Come ha scritto Bui sul New York Times «lo stipendio medio degli uomini statunitensi non è cambiato molto negli anni. In questo stesso periodo la qualità dei videogiochi è però cresciuta in modo significativo». I giochi sono più lunghi, profondi e, soprattutto, allargabili: ci si può giocare online, con gli amici. Quei giochi noti come MOBA (“Multiplayer Online Battle Arena”, in cui ci si sfida in un contesto predefinito) o MMORPG (“Multiplayer Online Role-Playing Game”, giochi di ruolo online multi-giocatore) hanno, ha scritto Bui, «un aspetto sociale particolarmente importante», che non c’era in Pong e Space Invaders, ma nemmeno in Tomb Raider o GTA.
Come ha detto Jane McGonigal, designer di videogiochi: «Quei giochi ti permettono di svegliarti e sentire di avere un obiettivo: devo migliorare questa skill, devo dare il mio contributo ai miei “compagni di squadra” [quelli con cui si gioca online], c’è la mia comunità online che conta su di me.
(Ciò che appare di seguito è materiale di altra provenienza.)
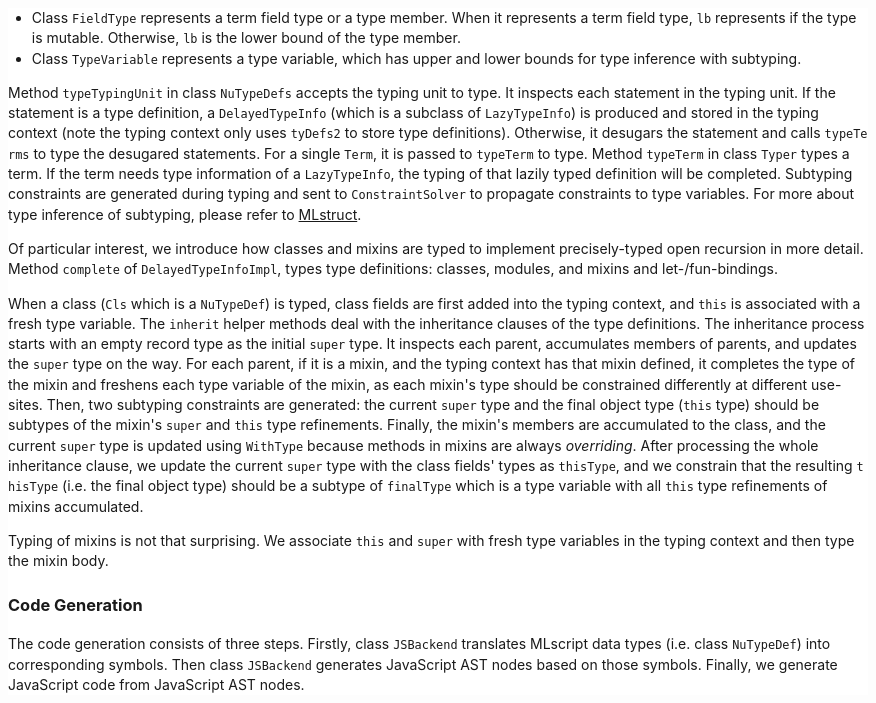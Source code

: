 - Class `FieldType` represents a term field type or a type member.
When it represents a term field type, `lb` represents if the type is mutable.
Otherwise, `lb` is the lower bound of the type member.
- Class `TypeVariable` represents a type variable, which has upper and lower bounds
for type inference with subtyping.

Method `typeTypingUnit` in class `NuTypeDefs` accepts the typing unit to type. It inspects each statement
in the typing unit. If the statement is a type definition, a `DelayedTypeInfo` (which is a subclass of `LazyTypeInfo`)
is produced and stored in the typing context (note the typing context only uses `tyDefs2` to store
type definitions). Otherwise, it desugars the statement and calls `typeTerms` to type
the desugared statements. For a single `Term`, it is passed to `typeTerm` to type.
Method `typeTerm` in class `Typer` types a term. If the term needs type information of a `LazyTypeInfo`,
the typing of that lazily typed definition will be completed. Subtyping constraints are generated during typing
and sent to `ConstraintSolver` to propagate constraints to type variables.
For more about type inference of subtyping, please refer to [MLstruct](https://dl.acm.org/doi/abs/10.1145/3563304).

Of particular interest,
we introduce how classes and mixins are typed to implement precisely-typed open recursion in more detail.
Method `complete` of `DelayedTypeInfoImpl`,
types type definitions: classes, modules, and mixins and let-/fun-bindings.

When a class (`Cls` which is a `NuTypeDef`) is typed, class fields are first
added into the typing context, and `this` is associated with a fresh type variable.
The `inherit` helper methods deal with the inheritance clauses of the type definitions.
The inheritance process starts with an empty record type as the initial `super` type.
It inspects each parent, accumulates members of parents, and updates the `super` type on the way.
For each parent,
if it is a mixin, and the typing context has that mixin defined, it completes the type of the mixin
and freshens each type variable of the mixin, as each mixin's type should be constrained
differently at different use-sites. Then, two subtyping constraints are generated:
the current `super` type and the final
object type (`this` type) should be subtypes of the mixin's `super` and `this` type refinements.
Finally, the mixin's members are accumulated to the class, and the current `super` type is
updated using `WithType` because methods in mixins are always *overriding*.
After processing the whole inheritance clause,
we update the current `super` type with the class fields' types as `thisType`, and we constrain that
the resulting `thisType` (i.e. the final object type) should be a subtype of `finalType`
which is a type variable with all `this` type refinements of mixins accumulated.

Typing of mixins is not that surprising. We associate `this` and `super`
with fresh type variables in the typing context and then type the mixin body.

### Code Generation

The code generation consists of three steps.
Firstly, class `JSBackend` translates MLscript data types (i.e. class `NuTypeDef`)
into corresponding symbols. Then class `JSBackend` generates JavaScript AST nodes
based on those symbols.
Finally, we generate JavaScript code from JavaScript AST nodes.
S’è una routine e un procedere giorno-dopo-giorno che sostituisce il lavoro tradizionale». In più, come ha detto Adam Alter – professore di marketing e psicologia alla New York University – «i videogiochi di oggi non finiscono mai». Alter ha spiegato che praticamente ogni altro prodotto culturale ha una fine o almeno degli intermezzi, cose che segnalano una pausa, la fine di qualcosa e l’inizio di qualcos’altro (capitoli, episodi, pubblicità), i videogiochi no: «Sono costruiti per essere un flusso continuo e avere obiettivi di lungo termine».